First some etymology: The phrase was coined in the KJV Bible and used in subsequent translations:
Keep me as the apple of your eye;
hide me in the shadow of your wings (Psalm 17:8, ESV)
keep my commandments and live;
keep my teaching as the apple of your eye; (Prov 7:2, ESV)
For thus said the Lord of hosts, after his glory sent me to the nations who plundered you, for he who touches you touches the apple of his eye (Zechariah 2:8, ESV)
In the KJV and subsequent translations (such as the modern ESV), "apple of your/his eye" means the pupil, meaning a tender, vulnerable, and guarded part of the eye. So in Psalms and Zechariah there is a plea that the Psalmist or the nation of Israel might be reflexively protected by God.
One could argue that in the Zechariah verse, the you is plural. (I will have to ask my resident Hebrew scholar to verify.) Even many people are still a single apple. The pattern for a plural would be They are the apple of my/his/your eye. Thus, probably the best rendering would be choice (a):
they are the apple of my eye.
(I inserted the before apple to preserve the parallel with the original usage as well as the cadence of the KJV.)
In The Hiding Place, Corrie Ten Boom's father also uses the form They have touched the apple of my/his/your eye:
"Father! Those poor people!" I cried. . . .

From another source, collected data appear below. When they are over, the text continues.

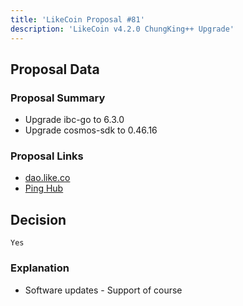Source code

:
 ```yaml
---
title: 'LikeCoin Proposal #81'
description: 'LikeCoin v4.2.0 ChungKing++ Upgrade'
---
```


## Proposal Data

### Proposal Summary

- Upgrade ibc-go to 6.3.0
- Upgrade cosmos-sdk to 0.46.16

### Proposal Links
- [dao.like.co](https://dao.like.co/proposals/81)
- [Ping Hub](https://ping.pub/likecoin/gov/81)


## Decision
`Yes`

### Explanation
- Software updates - Support of course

"Those poor people," Father echoed. But to my surprise I saw that he was looking at the solders now forming into ranks to march away. "I pity the poor Germans, Corrie. They have touched the apple of God's eye.”
(The Hiding Place)
(Although this is a recent publication from the 1970s, note that Ms. Ten Boom was likely translating from Dutch into contemporary English).